To extend our observations to AGMK cells, we immunoprecipitated LT and FAM111A from lysates prepared from CV-1P, BSC40 and U-2 OS cells infected with wild type SV40 virus (Figure 5D). LT co-precipitated FAM111A from CV-1P and BSC40 cells as well as U-2 OS cells. Notably, expression of FAM111A was similar in CV-1P and BSC40 cells and LT was able bind to FAM111A in both cell types.

We next examined how LT C-terminal mutations affect binding to FAM111A. The SV40 point substitution mutants T701A and K697R show wild-type host range activity, while the SV40 host range mutants HR684 and dl1066 cannot produce plaques in CV-1P cells [9], [10]. FAM111A co-precipitated wild-type LT as well as T701A and K697R mutants from CV-1P cells, but binding to the host range mutant LT HR684 and dl1066 was substantially reduced (Figure 5E).

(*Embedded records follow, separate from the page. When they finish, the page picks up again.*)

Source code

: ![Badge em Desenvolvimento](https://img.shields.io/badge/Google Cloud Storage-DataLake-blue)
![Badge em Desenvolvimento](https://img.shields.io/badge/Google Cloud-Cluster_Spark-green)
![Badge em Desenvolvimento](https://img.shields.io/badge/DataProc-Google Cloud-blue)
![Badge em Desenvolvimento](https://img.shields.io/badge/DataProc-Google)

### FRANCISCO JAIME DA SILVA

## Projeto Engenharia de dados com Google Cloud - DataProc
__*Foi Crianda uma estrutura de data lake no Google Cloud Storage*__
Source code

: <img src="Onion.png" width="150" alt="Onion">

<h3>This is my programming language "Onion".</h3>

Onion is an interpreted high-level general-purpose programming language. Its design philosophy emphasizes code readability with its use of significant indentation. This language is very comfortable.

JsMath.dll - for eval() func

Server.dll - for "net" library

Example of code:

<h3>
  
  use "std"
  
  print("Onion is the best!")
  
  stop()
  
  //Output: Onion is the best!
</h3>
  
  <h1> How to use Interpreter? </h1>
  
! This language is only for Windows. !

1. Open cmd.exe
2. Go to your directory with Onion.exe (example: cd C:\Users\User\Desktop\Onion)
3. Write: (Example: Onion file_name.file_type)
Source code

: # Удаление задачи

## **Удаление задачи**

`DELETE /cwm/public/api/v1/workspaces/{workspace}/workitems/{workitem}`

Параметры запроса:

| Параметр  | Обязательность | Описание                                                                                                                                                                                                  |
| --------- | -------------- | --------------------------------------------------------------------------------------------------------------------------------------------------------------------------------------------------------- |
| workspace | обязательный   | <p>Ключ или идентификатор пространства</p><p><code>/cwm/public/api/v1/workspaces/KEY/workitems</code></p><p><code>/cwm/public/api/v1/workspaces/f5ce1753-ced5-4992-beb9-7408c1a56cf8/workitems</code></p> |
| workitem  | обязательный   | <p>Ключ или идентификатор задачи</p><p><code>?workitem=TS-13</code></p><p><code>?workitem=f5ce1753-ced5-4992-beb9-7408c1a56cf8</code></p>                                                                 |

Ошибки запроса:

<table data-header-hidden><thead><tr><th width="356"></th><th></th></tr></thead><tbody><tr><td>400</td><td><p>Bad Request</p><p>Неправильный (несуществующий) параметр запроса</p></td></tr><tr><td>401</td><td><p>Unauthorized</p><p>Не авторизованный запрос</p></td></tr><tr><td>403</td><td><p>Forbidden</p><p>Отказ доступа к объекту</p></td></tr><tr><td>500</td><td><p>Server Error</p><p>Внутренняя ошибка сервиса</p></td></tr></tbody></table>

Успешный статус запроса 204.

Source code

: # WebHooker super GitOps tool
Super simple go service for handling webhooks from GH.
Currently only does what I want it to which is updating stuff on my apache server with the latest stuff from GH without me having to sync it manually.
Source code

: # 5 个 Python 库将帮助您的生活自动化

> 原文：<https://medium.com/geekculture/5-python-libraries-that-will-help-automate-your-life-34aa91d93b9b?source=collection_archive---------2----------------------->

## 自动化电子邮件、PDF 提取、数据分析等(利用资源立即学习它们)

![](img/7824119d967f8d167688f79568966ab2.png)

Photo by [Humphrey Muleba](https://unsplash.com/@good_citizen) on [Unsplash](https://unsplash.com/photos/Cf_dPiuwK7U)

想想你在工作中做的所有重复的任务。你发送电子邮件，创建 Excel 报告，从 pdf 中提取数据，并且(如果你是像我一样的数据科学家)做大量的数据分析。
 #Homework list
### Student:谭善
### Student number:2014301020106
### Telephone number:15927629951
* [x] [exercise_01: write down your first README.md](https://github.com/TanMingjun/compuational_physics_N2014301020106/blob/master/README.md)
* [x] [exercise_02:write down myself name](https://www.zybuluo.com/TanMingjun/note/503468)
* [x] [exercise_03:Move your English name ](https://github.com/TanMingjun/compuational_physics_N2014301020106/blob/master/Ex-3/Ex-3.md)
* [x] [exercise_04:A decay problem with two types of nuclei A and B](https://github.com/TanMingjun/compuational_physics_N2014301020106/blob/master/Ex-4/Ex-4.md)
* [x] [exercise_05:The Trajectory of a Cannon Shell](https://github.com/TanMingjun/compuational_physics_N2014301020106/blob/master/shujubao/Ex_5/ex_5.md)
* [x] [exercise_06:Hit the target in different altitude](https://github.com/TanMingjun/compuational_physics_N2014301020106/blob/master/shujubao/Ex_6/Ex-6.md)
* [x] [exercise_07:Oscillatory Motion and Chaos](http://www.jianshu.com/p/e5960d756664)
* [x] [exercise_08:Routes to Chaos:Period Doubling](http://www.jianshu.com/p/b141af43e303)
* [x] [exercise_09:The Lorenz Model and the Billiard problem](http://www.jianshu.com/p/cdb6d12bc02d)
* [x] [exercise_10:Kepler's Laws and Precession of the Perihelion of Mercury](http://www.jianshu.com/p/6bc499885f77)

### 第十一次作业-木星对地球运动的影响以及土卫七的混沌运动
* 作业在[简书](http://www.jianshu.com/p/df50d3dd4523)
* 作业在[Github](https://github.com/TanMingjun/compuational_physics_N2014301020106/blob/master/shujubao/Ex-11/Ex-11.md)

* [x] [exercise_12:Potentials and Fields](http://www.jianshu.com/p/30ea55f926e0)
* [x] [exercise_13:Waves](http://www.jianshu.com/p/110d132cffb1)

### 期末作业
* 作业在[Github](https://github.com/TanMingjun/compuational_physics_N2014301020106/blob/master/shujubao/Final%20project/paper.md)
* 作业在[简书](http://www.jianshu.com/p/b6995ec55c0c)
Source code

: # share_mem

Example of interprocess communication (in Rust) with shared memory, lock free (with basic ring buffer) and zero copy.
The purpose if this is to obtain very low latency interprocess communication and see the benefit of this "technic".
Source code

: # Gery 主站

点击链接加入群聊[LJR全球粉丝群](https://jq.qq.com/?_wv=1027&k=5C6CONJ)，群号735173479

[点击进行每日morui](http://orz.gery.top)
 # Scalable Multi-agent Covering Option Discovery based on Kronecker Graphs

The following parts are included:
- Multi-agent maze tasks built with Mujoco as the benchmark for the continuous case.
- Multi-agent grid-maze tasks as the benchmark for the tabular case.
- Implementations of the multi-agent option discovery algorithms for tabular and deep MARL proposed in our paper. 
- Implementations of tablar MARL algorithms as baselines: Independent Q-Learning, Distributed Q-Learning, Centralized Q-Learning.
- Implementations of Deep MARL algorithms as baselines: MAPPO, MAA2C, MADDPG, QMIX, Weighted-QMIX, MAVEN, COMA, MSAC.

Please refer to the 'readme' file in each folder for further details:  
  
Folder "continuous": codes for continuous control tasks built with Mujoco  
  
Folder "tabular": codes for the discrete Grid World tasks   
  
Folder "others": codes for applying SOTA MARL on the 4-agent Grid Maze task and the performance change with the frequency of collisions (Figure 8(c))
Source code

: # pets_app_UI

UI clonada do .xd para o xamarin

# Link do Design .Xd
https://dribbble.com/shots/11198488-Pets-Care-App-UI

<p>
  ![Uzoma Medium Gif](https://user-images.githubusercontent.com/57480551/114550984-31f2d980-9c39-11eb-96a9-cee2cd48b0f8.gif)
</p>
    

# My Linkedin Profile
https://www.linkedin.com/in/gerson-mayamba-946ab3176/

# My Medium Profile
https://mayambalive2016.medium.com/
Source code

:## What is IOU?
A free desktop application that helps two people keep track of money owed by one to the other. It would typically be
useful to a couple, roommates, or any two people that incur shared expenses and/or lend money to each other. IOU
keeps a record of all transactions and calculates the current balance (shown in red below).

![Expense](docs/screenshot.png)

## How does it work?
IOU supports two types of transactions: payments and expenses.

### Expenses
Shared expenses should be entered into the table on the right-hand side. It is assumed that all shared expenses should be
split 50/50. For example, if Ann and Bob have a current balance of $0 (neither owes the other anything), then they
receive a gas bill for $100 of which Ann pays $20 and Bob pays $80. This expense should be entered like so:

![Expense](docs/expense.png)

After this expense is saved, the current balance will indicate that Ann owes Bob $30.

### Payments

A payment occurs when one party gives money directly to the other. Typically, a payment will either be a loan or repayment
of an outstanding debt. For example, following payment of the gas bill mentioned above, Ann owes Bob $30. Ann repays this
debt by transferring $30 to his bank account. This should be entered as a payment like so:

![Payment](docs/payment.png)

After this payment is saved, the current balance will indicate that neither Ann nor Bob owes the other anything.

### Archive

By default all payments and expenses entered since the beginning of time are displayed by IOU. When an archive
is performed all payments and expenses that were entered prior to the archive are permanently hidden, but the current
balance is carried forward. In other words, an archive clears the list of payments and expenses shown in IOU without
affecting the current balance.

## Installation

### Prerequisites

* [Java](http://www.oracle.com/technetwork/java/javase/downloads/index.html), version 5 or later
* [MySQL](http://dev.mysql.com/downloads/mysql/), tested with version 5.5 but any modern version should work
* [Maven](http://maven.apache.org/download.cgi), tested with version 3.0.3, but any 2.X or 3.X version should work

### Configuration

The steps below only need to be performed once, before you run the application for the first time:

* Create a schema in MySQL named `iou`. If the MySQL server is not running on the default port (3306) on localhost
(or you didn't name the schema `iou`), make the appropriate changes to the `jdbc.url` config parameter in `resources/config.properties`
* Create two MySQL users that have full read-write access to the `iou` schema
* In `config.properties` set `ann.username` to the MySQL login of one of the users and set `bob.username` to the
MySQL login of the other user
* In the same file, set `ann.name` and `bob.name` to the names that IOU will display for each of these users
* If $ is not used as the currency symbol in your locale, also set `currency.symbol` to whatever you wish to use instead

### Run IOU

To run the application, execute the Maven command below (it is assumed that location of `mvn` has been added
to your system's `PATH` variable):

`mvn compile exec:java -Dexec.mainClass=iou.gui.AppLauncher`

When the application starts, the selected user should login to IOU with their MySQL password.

FAM111A expression is cell cycle dependent

We sought to characterize FAM111A expression. Differential cellular extraction revealed that FAM111A was present in the nuclear and cytoplasmic fractions of U-2 OS cells (Figure 6A). Prior work revealed that the FAM111A promoter was bound by the DREAM complex in G0 or quiescent T98G cells [14]. Given that expression of DREAM target genes are regulated in a cell cycle-dependent manner, we examined mRNA expression profiles of cell cycle synchronized T98G cells. FAM111A levels were reduced in serum-starved G0 cells and increased 20 hr after serum addition when cells were enriched for S phase (Figure 6B and Figure S5 in Text S1). We identified 79 genes that exhibited cell cycle expression profiles similar to that of FAM111A (Pearson correlation coefficient R>0.9). This FAM111A gene set was significantly enriched for the GO term “M phase of mitotic cell cycle” (Figure 6C).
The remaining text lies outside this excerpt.